Swap rates in India remained at 21-month highs, supported by expectations that monetary policy will remain tight to bring down double-digit inflation.

In Singapore, interbank lending rates for 3-month dollars fell to a 10-week low of 0.47972 percent from 0.48556 percent after London interbank offered rates (LIBOR) for 3-month dollars eased a basis point to 0.46563 percent.

The dollar rate has fallen nearly 3 basis points this week alone out of an aggregate of 6 bps for July.

“The fall has accelerated. Momentum might take LIBOR to 40 bps by the end of August,” said a Singapore-based trader.
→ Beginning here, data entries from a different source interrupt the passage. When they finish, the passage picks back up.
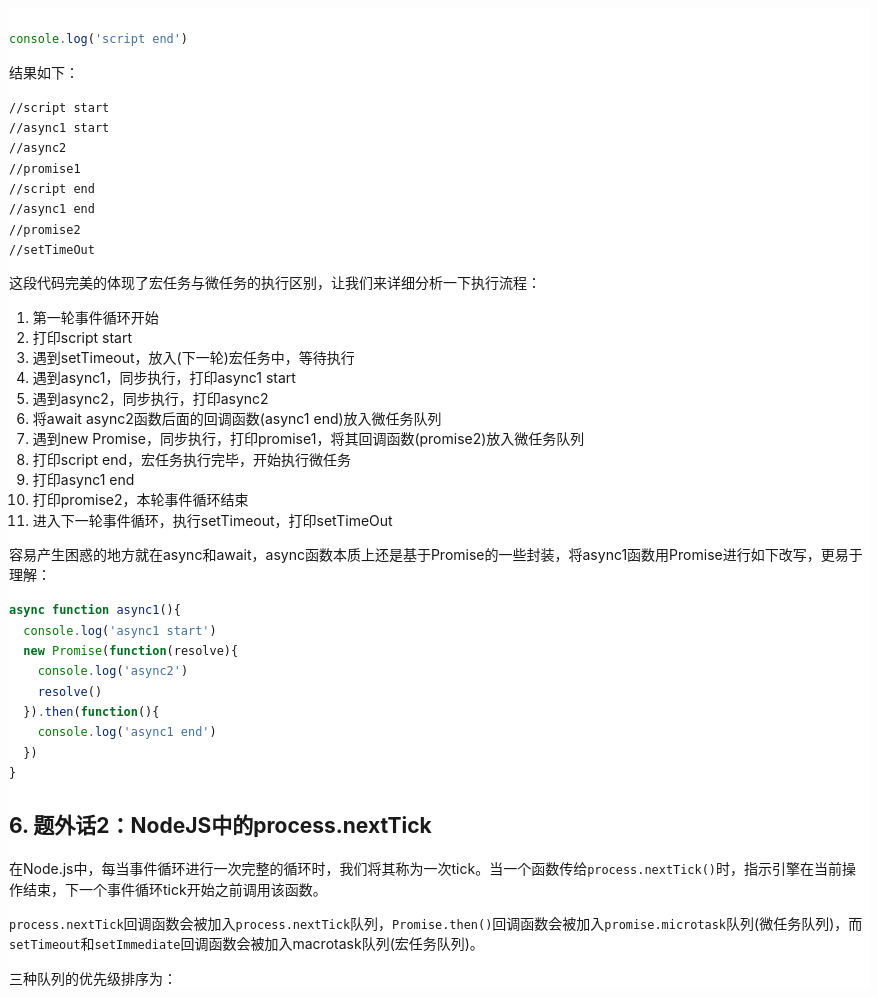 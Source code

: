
 ```javascript

console.log('script end')
```

结果如下：

```
//script start
//async1 start
//async2
//promise1
//script end
//async1 end
//promise2
//setTimeOut
```

这段代码完美的体现了宏任务与微任务的执行区别，让我们来详细分析一下执行流程：

1. 第一轮事件循环开始
2. 打印script start
3. 遇到setTimeout，放入(下一轮)宏任务中，等待执行
4. 遇到async1，同步执行，打印async1 start
5. 遇到async2，同步执行，打印async2
6. 将await async2函数后面的回调函数(async1 end)放入微任务队列
7. 遇到new Promise，同步执行，打印promise1，将其回调函数(promise2)放入微任务队列
8. 打印script end，宏任务执行完毕，开始执行微任务
9. 打印async1 end
10. 打印promise2，本轮事件循环结束
11. 进入下一轮事件循环，执行setTimeout，打印setTimeOut

容易产生困惑的地方就在async和await，async函数本质上还是基于Promise的一些封装，将async1函数用Promise进行如下改写，更易于理解：

```javascript
async function async1(){
  console.log('async1 start')
  new Promise(function(resolve){
    console.log('async2')
    resolve()
  }).then(function(){
    console.log('async1 end')
  })
}
```

## 6. 题外话2：NodeJS中的process.nextTick

在Node.js中，每当事件循环进行一次完整的循环时，我们将其称为一次tick。当一个函数传给`process.nextTick()`时，指示引擎在当前操作结束，下一个事件循环tick开始之前调用该函数。

`process.nextTick`回调函数会被加入`process.nextTick`队列，`Promise.then()`回调函数会被加入`promise.microtask`队列(微任务队列)，而`setTimeout`和`setImmediate`回调函数会被加入macrotask队列(宏任务队列)。

三种队列的优先级排序为：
“The optimism is due to European problems out of the way, but any scare, and we will run again to the 0.55 level.”

Overnight, data for July showed a jump in euro zone economic sentiment to a 28-month high and a decline in German unemployment.

In India, the one-year benchmark overnight indexed swaps stayed at a 21-month high of 6.25 percent, even as call money rates eased from recent highs as the reporting fortnight came to a close.
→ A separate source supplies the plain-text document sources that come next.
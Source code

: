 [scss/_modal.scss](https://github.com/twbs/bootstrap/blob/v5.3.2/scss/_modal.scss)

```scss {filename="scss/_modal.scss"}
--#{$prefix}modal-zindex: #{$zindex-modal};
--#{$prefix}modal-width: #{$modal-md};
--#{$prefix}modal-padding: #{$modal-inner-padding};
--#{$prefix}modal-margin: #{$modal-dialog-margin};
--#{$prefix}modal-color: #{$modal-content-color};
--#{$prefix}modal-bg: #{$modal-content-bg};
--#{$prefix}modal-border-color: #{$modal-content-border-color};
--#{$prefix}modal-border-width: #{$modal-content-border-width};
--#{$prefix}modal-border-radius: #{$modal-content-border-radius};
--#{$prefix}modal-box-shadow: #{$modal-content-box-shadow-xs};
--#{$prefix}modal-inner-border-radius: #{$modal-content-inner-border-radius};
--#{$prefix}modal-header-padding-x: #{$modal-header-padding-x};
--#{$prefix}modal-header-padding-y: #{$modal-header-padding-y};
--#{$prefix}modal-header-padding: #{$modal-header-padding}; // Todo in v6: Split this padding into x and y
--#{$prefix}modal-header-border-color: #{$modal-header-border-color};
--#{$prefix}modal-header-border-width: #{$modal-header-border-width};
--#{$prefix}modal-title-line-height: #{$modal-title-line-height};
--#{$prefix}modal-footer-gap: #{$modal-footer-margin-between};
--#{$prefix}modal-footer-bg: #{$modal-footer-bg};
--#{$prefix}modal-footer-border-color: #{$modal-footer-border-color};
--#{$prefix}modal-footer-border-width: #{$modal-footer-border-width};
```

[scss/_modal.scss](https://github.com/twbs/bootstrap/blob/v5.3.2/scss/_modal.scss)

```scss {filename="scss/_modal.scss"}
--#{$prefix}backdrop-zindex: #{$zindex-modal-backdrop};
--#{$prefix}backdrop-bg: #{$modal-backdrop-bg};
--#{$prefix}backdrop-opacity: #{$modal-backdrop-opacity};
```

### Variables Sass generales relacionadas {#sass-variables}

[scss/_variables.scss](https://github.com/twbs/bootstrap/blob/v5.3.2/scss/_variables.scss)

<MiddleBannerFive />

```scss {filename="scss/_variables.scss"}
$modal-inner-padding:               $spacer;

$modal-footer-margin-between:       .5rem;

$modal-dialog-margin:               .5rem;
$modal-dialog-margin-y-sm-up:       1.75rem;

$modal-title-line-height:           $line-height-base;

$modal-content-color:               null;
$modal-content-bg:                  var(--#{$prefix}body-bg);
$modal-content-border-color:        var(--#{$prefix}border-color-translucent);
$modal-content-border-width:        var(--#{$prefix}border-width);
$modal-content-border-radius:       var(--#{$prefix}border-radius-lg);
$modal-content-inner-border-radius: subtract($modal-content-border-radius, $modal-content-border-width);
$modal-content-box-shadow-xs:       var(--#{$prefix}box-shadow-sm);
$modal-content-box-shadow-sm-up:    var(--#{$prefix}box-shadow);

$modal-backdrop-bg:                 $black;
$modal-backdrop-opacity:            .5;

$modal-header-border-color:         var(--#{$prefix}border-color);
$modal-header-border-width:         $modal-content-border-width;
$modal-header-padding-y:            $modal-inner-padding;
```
“The market is surely factoring in more hikes and the expectations of liquidity returning to positive is fast disappearing,” said R.K. Gurumurthy, head of treasury at ING Vysya Bank, Mumbai.

On Tuesday, the RBI raised the repo rate, at which it lends to banks, by 25 bps to 5.75 percent, matching forecasts.

But it bumped up the reverse repo rate, used to absorb excess cash, by 50 bps — twice as much as markets had expected — to 4.50 percent.

Most economists in a Reuters poll after Tuesday’s review expected the repo rate to reach 6.5 percent by the end of the fiscal year in March, with the reverse repo rate reaching 5.25 percent in the same period, above earlier forecasts.

Financial markets are less hopeful about liquidity strains easing in the near-term after a central bank official said cash was being injected into the system at a rate lower than inflation and that could sustain pricing pressures.

“You are injecting liquidity at 5 percent and inflation is at 10 percent. They will never be able to control inflation, everything else remaining the same,” the official, who declined to be identified, told reporters on Thursday.

“Monetary policy has to be aggressive,” the official said.

China’s benchmark weighted average seven-day government bond repurchase rate fell to 1.6733 percent — a 3-month low — from 1.6773 percent on Thursday.

The banking system is awash with cash unlocked from recently completed IPOs while the central bank’s mop-up operations have been less than aggressive.